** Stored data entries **
+ + + +

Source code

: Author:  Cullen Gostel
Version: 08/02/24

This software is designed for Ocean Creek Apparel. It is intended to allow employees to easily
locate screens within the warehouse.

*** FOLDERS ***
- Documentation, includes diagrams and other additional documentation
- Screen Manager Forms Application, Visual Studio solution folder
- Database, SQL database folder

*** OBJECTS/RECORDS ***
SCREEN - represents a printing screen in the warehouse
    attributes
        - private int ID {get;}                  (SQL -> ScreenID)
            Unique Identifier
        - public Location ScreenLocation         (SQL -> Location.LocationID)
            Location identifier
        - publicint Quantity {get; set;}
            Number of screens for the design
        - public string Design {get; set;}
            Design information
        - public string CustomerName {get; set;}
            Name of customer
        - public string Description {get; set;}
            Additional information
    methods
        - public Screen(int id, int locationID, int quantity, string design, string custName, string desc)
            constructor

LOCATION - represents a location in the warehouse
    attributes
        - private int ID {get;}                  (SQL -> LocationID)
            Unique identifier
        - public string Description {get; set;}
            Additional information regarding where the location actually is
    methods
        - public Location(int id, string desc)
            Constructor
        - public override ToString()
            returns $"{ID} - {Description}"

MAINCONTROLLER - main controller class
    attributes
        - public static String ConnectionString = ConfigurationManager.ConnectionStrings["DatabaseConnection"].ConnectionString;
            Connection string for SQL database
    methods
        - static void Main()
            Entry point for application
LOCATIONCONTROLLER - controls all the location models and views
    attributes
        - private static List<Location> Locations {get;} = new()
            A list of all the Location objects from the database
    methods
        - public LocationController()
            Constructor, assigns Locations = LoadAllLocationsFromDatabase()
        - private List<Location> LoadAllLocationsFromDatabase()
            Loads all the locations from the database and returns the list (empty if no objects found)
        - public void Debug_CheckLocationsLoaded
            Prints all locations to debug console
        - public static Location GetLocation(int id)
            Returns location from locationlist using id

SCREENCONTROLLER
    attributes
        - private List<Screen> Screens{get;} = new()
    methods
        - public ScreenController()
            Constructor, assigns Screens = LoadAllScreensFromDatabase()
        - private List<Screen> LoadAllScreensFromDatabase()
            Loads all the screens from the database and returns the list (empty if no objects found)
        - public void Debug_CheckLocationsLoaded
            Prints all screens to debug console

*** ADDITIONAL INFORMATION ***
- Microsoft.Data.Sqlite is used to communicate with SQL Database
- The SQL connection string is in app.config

+ + + +

** PROBLEM TO WORK ON **
Could you transcribe the entries exactly, from the first line through the line containing "- Screen Manager", and give nothing more?

** EXERCISE OUTPUT **
Source code

: Author:  Cullen Gostel
Version: 08/02/24

This software is designed for Ocean Creek Apparel. It is intended to allow employees to easily
locate screens within the warehouse.

*** FOLDERS ***
- Documentation, includes diagrams and other additional documentation
- Screen Manager Forms Application, Visual Studio solution folder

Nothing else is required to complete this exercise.